Definitely not music, laughter and voices.
Which meant, right then, it was after three in the morning, and I’d not yet been able to fall asleep.
It had been two weeks since I’d moved in, and I hadn’t seen (nor heard) Doc in all that time after our first, unsuccessful meeting.
It was Dave who showed me how to use the generator, coming over with Brenda after she called to set an appointment to walk me through keeping her flowers watered and healthy.
At that time, I learned Brenda was a woman much like her husband. That being of indeterminate age (I’d peg her at anywhere between mid-fifties and mid-seventies).
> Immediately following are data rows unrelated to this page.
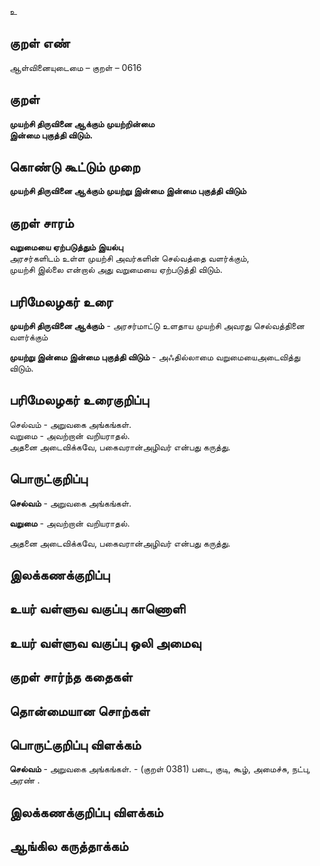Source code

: உ

## குறள் எண் 

ஆள்வினையுடைமை   – குறள் – 0616  

## குறள் 

**முயற்சி திருவினை ஆக்கும் முயற்றின்மை  
இன்மை புகுத்தி விடும்.**  

## கொண்டு கூட்டும் முறை

**முயற்சி திருவினை ஆக்கும் முயற்று இன்மை இன்மை புகுத்தி விடும்** 

## குறள் சாரம் 

**வறுமையை ஏற்படுத்தும் இயல்பு**  
அரசர்களிடம் உள்ள முயற்சி அவர்களின் செல்வத்தை வளர்க்கும்,  
முயற்சி இல்லை என்றால் அது வறுமையை ஏற்படுத்தி விடும்.  

## பரிமேலழகர் உரை

**முயற்சி திருவினை ஆக்கும்** - அரசர்மாட்டு உளதாய முயற்சி அவரது செல்வத்தினை வளர்க்கும்  

**முயற்று இன்மை இன்மை புகுத்தி விடும்** - அஃதில்லாமை வறுமையைஅடைவித்து விடும். 

## பரிமேலழகர் உரைகுறிப்பு   

செல்வம் - அறுவகை அங்கங்கள்.  
வறுமை - அவற்றான் வறியராதல்.  
அதனை அடைவிக்கவே, பகைவரான்அழிவர் என்பது கருத்து.    

## பொருட்குறிப்பு 

**செல்வம்** - அறுவகை அங்கங்கள்.  

**வறுமை** - அவற்றான் வறியராதல்.  

அதனை அடைவிக்கவே, பகைவரான்அழிவர் என்பது கருத்து.     

## இலக்கணக்குறிப்பு  


## உயர் வள்ளுவ வகுப்பு காணொளி


## உயர் வள்ளுவ வகுப்பு ஒலி அமைவு 

 
## குறள் சார்ந்த கதைகள் 


## தொன்மையான சொற்கள்


## பொருட்குறிப்பு விளக்கம்

**செல்வம்** - அறுவகை அங்கங்கள். - (குறள் 0381) படை, குடி, கூழ், அமைச்சு, நட்பு, அரண் .  

## இலக்கணக்குறிப்பு விளக்கம்


## ஆங்கில கருத்தாக்கம்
She had a mad cap of thin, wispy hair that was dyed an unbecoming, unnatural blonde (not being offensive, there was no other way to say it). She wore glasses, no makeup, was pleasingly plump, sported oversize shorts that went to her knees and an equally oversized T-shirt that had a trio of graphic kittens on it sniffing flowers.
She also had a kind smile that lit her eyes behind her glasses and a patient demeanor.
However, she refused to tell me her taco meat secret, something I had a desperate need to know, because when I’d opened the container, it looked just like seasoned ground beef, but when I ate it, it was flavorful and so tender, it was a minor miracle.
Though, she did say she’d bring more by when she made another batch, which I thought was really sweet.
Other than Dave and Brenda, and the people I ignored the two times I’d gone into town to hit the dread grocery store, I hadn’t seen a single soul.
I’d unpacked all my boxes.
I’d programmed the TV with all my streaming services.
I’d kept the plants watered and healthy.
I’d binged more television than I allowed myself to keep track of.
I’d read five books.
I’d shopped online, because, although Brenda had outfitted the cabin splendidly, she didn’t have cloth napkins, the placemats on offer weren’t as cute as the ones I’d found when I’d discovered the napkins, and her pretty, antique wineglasses and tumblers didn’t hold near enough liquid (and she didn’t have martini glasses at all). She also hadn’t provided plastic ones for outside should I, say, want a glass of wine while sitting on the pier (which I did). Nor did she provide a marble wine cooler should I, say, drink a whole bottle of wine while sitting and reading on the porch (which I also did).
And other stuff.
I’d also semi-kinda met my postman, who drove packages all the way up the lane to my front door.
What I did not do was journal my innermost thoughts and fears and feelings about all that had happened four months ago (not to mention, seven years prior) in any of the five matching, silk-covered, cherry blossom embossed journals I’d sent to the cabin in my boxes.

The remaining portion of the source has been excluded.